New debris basin designed to protect future residents from mudslides
Santa Barbara County officials broke ground Monday on a debris basin project along Randall Road and San Ysidro Creek, beginning an effort intended to protect future Montecito residents from the devastating effects of mudslides.
It’s been three years since the Montecito debris flow of Jan. 9, 2018, which claimed the lives of 23 residents and damaged many homes in the area. The former residents of Randall Road in Montecito were heavily impacted by the mudslide, and six of seven of the existing homes situated near San Ysidro Creek were destroyed in the disaster. Since that time, former residents have lobbied for the installation of a debris basin that would offer protection from future disasters.
Their months of planning and lobbying came to fruition Monday when county officials met near the San Ysidro Creek Bridge to commemorate the start of the project.
“Today’s groundbreaking is a result of our community’s commitment to come together and create solutions that minimize the horrific impacts (of) our next debris flow,” Montecito Fire Chief Kevin Taylor said Monday. “While not a silver bullet, the Randall Road debris basin will substantially increase our community’s safety.”
The new debris basin will impede larger materials, like rocks and boulders, from moving down San Ysidro Creek, according to Scott McGolpin, the director of the County Public Works Department. Water and silt can still filter through the creek bed as the basin stops large rocks from tumbling into surrounding structures.
The county received a $13.5 million grant from the Federal Emergency Management Agency in November 2020 to complete the project, which makes up the majority of the estimated $15.5 million to $17.5 million needed. A portion of those funds were used to purchase land from six former residents of Randall Road and one former resident of East Valley Road.
The completion of the basin will mark the first significant infrastructure project that will be completed in Montecito in decades, Mr. McGolpin said.
During Monday’s groundbreaking, U.S. Rep. Salud Carbajal, D-Santa Barbara, commended the work of county officials and observed a moment of silence for the Montecito residents who died in the disaster.
“We lost a lot of lives, homes and property on Jan. 9,” Rep. Carbajal said. “The best thing we could do moving forward in honoring their memory is to take action to protect our community from a similar disaster in the future. The Randall Road Debris Basin is key to this assurance. We know that climate change has exacerbated extreme weather events, so it is crucial we invest in projects like this that adapt our infrastructure to mitigate the future threats of climate change.”
He later added, “I have no doubt that this critical investment in our safety and our resilience will pay dividends down the line.”
The project, which will officially begin next Monday, is expected to be completed in December, according to Jon Frye, an engineering manager with the County Public Works Department. Currently, the property that was once filled with homes is barren and covered in large boulders left over from the mudslide. But when the project is finished, Mr. Frye said residents will notice changes to the appearance of the property.

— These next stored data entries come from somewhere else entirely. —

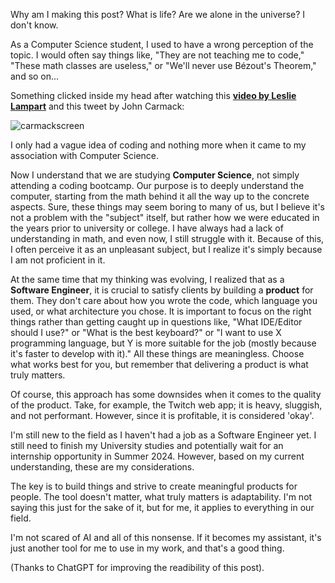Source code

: <!-- ---
layout: post
title: My thoughts on CS, SWEs and more
tags: [programming, tech, computer-science, education, swe]
date: 2023-06-25 04:20:00
og_image: https://i.imgur.com/SZmanIp.jpg
--- -->

Why am I making this post? What is life? Are we alone in the universe? I don't know.

As a Computer Science student, I used to have a wrong perception of the topic. I would often say things like, "They are not teaching me to code," "These math classes are useless," or "We'll never use Bézout's Theorem," and so on...

Something clicked inside my head after watching this **[video by Leslie Lampart](https://www.youtube.com/watch?v=rkZzg7Vowao)** and this tweet by John Carmack:

![carmackscreen](https://imgur.com/obDlvqi.jpg)

I only had a vague idea of coding and nothing more when it came to my association with Computer Science.

Now I understand that we are studying **Computer Science**, not simply attending a coding bootcamp. Our purpose is to deeply understand the computer, starting from the math behind it all the way up to the concrete aspects. Sure, these things may seem boring to many of us, but I believe it's not a problem with the "subject" itself, but rather how we were educated in the years prior to university or college.
I have always had a lack of understanding in math, and even now, I still struggle with it. Because of this, I often perceive it as an unpleasant subject, but I realize it's simply because I am not proficient in it.

At the same time that my thinking was evolving, I realized that as a **Software Engineer**, it is crucial to satisfy clients by building a **product** for them. They don't care about how you wrote the code, which language you used, or what architecture you chose. It is important to focus on the right things rather than getting caught up in questions like, "What IDE/Editor should I use?" or "What is the best keyboard?" or "I want to use X programming language, but Y is more suitable for the job (mostly because it's faster to develop with it)." All these things are meaningless. Choose what works best for you, but remember that delivering a product is what truly matters.

Of course, this approach has some downsides when it comes to the quality of the product. Take, for example, the Twitch web app; it is heavy, sluggish, and not performant. However, since it is profitable, it is considered 'okay'.

I'm still new to the field as I haven't had a job as a Software Engineer yet. I still need to finish my University studies and potentially wait for an internship opportunity in Summer 2024. However, based on my current understanding, these are my considerations.

The key is to build things and strive to create meaningful products for people. The tool doesn't matter, what truly matters is adaptability. I'm not saying this just for the sake of it, but for me, it applies to everything in our field.

I'm not scared of AI and all of this nonsense. If it becomes my assistant, it's just another tool for me to use in my work, and that's a good thing.

(Thanks to ChatGPT for improving the readibility of this post).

“There will certainly be physical changes within the property itself,” Mr. Frye told the News-Press. “We’re going to be planting some visual barriers, like trees, along the back of East Valley Road. Given some time, as vegetation can grow, when you’re talking five, 10 years out, it’s going to be more of a natural setting. It’s not going to be the stark visual that this certainly is (right now).”
In addition to the many public officials in attendance at Monday’s groundbreaking, a few of the former residents of Randall Road made an appearance at the event. Montecito resident Curtis Skene addressed the crowd on Monday, expressing gratitude at seeing the debris basin finally coming to fruition.
After Mr. Skene’s home was destroyed in the 2018 mudflow, he decided to do something to protect future Montecito residents from experiencing the same devastation. He began attending events and meeting with Public Works officials to propose a debris basin project near the site of his old home on Randall Road.
Now that the project is coming together, Mr. Skene said the project “shows the strength of community activism and should be a model for what we can accomplish together.”
“I’m a very lucky man,” Mr. Skene told the crowd. “First, because I just barely escaped the debris flow three years ago, and secondly because I’ve been able to do something, be part of something, to both heal and protect my community.”
First District Supervisor Das Williams praised Mr. Skene and the other former residents of Randall Road for thinking of how to best protect their community in the face of devastation during his remarks at Monday’s events.
“The neighbors provided an incredible example of how we need to learn as a community to react in a crisis,” Mr. Williams said. “They experienced great pain (and) devastation, and it would have been very understandable to focus and hold on to that pain and devastation. It would have been very understandable if they had thought about their long term financial benefit in it, but neither of those things seemed to be primary in the calculation. Primary in their calculation, I know this from talking to some of them (and) from how rapidly this happened, was how to avoid other people experiencing the pain and devastation that we did.”